Exercise instructions:
Your output should be the line with "to the outputs." and all following lines of the data below, through the end, repeated exactly.

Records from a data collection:
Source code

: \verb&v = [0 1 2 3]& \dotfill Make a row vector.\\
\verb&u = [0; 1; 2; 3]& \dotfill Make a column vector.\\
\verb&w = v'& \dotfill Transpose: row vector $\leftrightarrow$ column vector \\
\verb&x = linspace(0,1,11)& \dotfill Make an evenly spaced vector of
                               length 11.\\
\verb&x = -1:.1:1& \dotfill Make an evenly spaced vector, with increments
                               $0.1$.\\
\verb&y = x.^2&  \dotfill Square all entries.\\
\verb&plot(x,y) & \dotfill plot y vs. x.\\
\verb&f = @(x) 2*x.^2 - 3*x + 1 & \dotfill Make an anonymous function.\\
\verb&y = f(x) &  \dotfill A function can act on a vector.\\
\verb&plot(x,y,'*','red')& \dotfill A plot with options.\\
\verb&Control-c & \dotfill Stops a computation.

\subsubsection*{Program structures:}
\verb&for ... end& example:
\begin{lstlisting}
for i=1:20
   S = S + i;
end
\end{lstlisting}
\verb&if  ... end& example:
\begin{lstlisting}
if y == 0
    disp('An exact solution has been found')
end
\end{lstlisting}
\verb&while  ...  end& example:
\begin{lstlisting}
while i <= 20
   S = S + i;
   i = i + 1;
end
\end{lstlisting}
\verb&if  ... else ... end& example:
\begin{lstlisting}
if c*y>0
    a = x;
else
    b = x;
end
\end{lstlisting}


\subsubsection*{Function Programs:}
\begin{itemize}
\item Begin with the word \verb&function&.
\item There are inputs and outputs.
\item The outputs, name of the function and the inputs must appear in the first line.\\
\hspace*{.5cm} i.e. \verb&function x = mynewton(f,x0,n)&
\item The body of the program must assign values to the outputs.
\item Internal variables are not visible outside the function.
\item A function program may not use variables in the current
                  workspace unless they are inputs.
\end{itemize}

Exercise solution:
\item The body of the program must assign values to the outputs.
\item Internal variables are not visible outside the function.
\item A function program may not use variables in the current
                  workspace unless they are inputs.
\end{itemize}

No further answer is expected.